Benefício ainda não foi liberado, mesmo após um mês da solicitação

A filha de 7 anos da policial militar Gisele Alves Santana, morta em circunstâncias que envolveram um tenente-coronel, ainda espera a liberação da pensão após um mês de pedido (feito em 6 de março).
A defesa da família questiona a diferença de tratamento nos documentos, já que a aposentadoria de Geraldo Leite Rosa Neto, preso e réu pela morte da esposa, foi liberada em uma semana após a solicitação.
Segundo informações divulgadas, a pensão foi aprovada dentro do prazo administrativo e já está em processo de pagamento, prevista para ser liberada no dia 8 de abril. O advogado relatou que a filha de Gisele deverá receber aproximadamente um salário mínimo e meio, o que corresponde a cerca de R$ 2.431,00.
Ele explicou que somente após a pressão da população e da imprensa o Estado confirmou que o pagamento será iniciado no dia 8 deste mês. “Não há justificativa para essa diferença de tratamento no caso da filha da Gisele”, ressaltou o advogado, ao criticar a demora no processo.

O benefício assegura à filha de Gisele condições básicas de sustento, sendo considerado um direito previsto em lei para dependentes de servidores públicos que morrem em serviço ou em decorrência de crimes.

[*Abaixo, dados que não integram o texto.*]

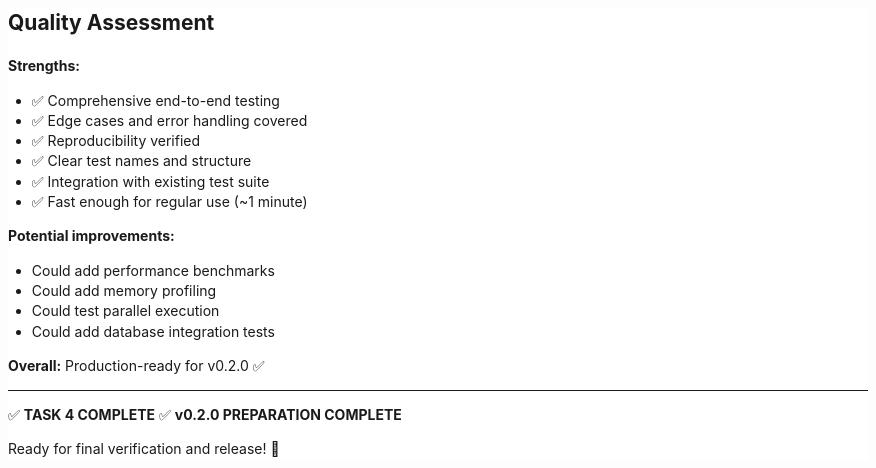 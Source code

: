 
## Quality Assessment

**Strengths:**
- ✅ Comprehensive end-to-end testing
- ✅ Edge cases and error handling covered
- ✅ Reproducibility verified
- ✅ Clear test names and structure
- ✅ Integration with existing test suite
- ✅ Fast enough for regular use (~1 minute)

**Potential improvements:**
- Could add performance benchmarks
- Could add memory profiling
- Could test parallel execution
- Could add database integration tests

**Overall:** Production-ready for v0.2.0 ✅

---

✅ **TASK 4 COMPLETE**
✅ **v0.2.0 PREPARATION COMPLETE**

Ready for final verification and release! 🎉
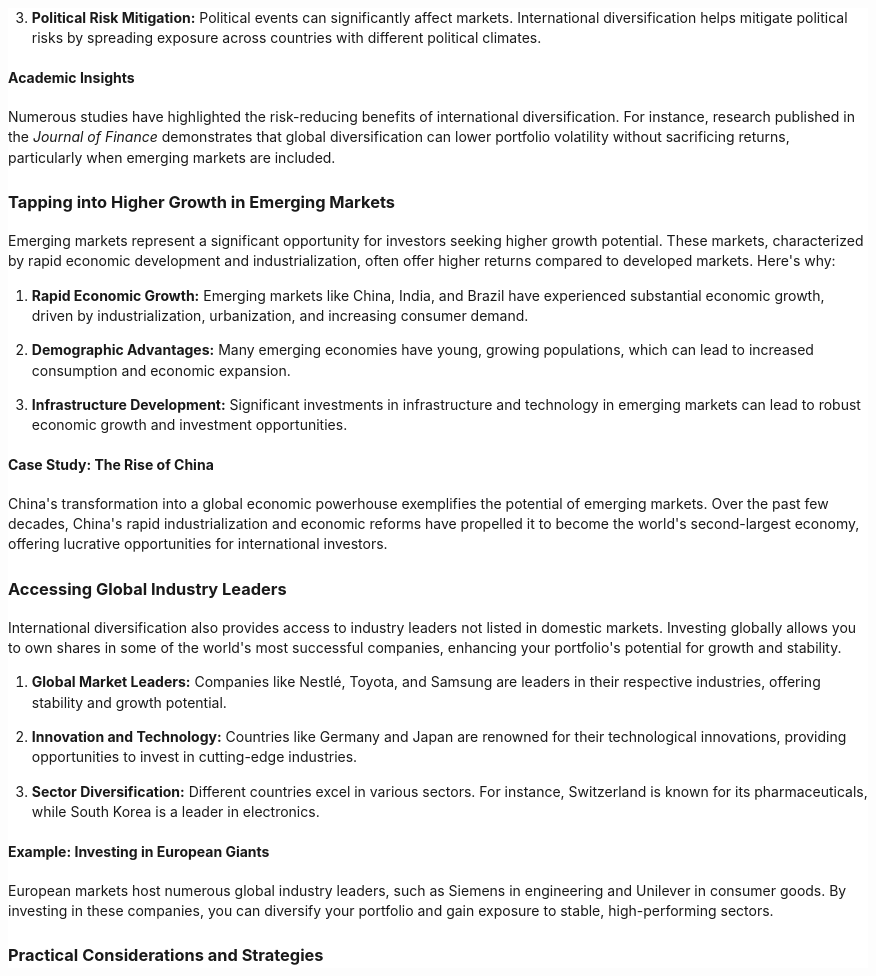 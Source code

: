 3. **Political Risk Mitigation:** Political events can significantly affect markets. International diversification helps mitigate political risks by spreading exposure across countries with different political climates.

#### Academic Insights

Numerous studies have highlighted the risk-reducing benefits of international diversification. For instance, research published in the *Journal of Finance* demonstrates that global diversification can lower portfolio volatility without sacrificing returns, particularly when emerging markets are included.

### Tapping into Higher Growth in Emerging Markets

Emerging markets represent a significant opportunity for investors seeking higher growth potential. These markets, characterized by rapid economic development and industrialization, often offer higher returns compared to developed markets. Here's why:

1. **Rapid Economic Growth:** Emerging markets like China, India, and Brazil have experienced substantial economic growth, driven by industrialization, urbanization, and increasing consumer demand.

2. **Demographic Advantages:** Many emerging economies have young, growing populations, which can lead to increased consumption and economic expansion.

3. **Infrastructure Development:** Significant investments in infrastructure and technology in emerging markets can lead to robust economic growth and investment opportunities.

#### Case Study: The Rise of China

China's transformation into a global economic powerhouse exemplifies the potential of emerging markets. Over the past few decades, China's rapid industrialization and economic reforms have propelled it to become the world's second-largest economy, offering lucrative opportunities for international investors.

### Accessing Global Industry Leaders

International diversification also provides access to industry leaders not listed in domestic markets. Investing globally allows you to own shares in some of the world's most successful companies, enhancing your portfolio's potential for growth and stability.

1. **Global Market Leaders:** Companies like Nestlé, Toyota, and Samsung are leaders in their respective industries, offering stability and growth potential.

2. **Innovation and Technology:** Countries like Germany and Japan are renowned for their technological innovations, providing opportunities to invest in cutting-edge industries.

3. **Sector Diversification:** Different countries excel in various sectors. For instance, Switzerland is known for its pharmaceuticals, while South Korea is a leader in electronics.

#### Example: Investing in European Giants

European markets host numerous global industry leaders, such as Siemens in engineering and Unilever in consumer goods. By investing in these companies, you can diversify your portfolio and gain exposure to stable, high-performing sectors.

### Practical Considerations and Strategies
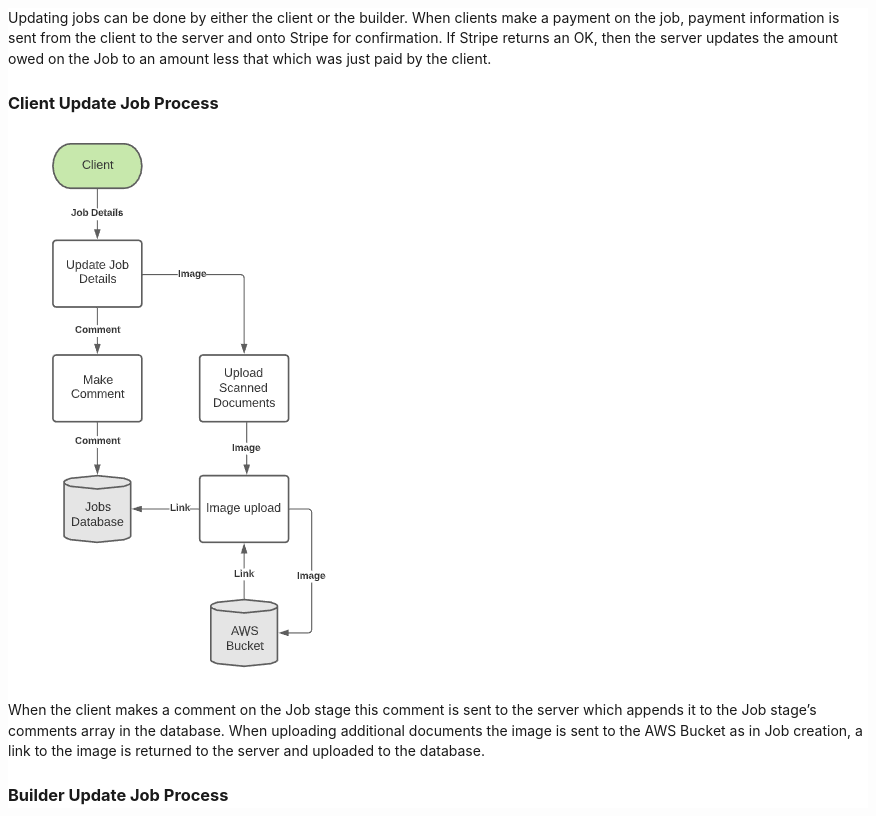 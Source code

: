 Updating jobs can be done by either the client or the builder. When clients make a payment on the job, payment information is sent from the client to the server and onto Stripe for confirmation. If Stripe returns an OK, then the server updates the amount owed on the Job to an amount less that which was just paid by the client. 

### Client Update Job Process
![client Flow diagram](./docs/diagrams/client-data-flow.png)

When the client makes a comment on the Job stage this comment is sent to the server which appends it to the Job stage’s comments array in the database. When uploading additional documents the image is sent to the AWS Bucket as in Job creation, a link to the image is returned to the server and uploaded to the database.

### Builder Update Job Process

O caso de Gisele ganhou repercussão nacional pela gravidade da ocorrência e pela posição hierárquica do acusado. A morte da policial trouxe à tona debates sobre violência de gênero e responsabilidade institucional.
A atualização do caso reforça a importância da assistência às famílias de policiais vítimas de violência, que precisam ser respeitadas e ouvidas acima de qualquer autoridade, em reconhecimento à dor e ao sofrimento dos familiares.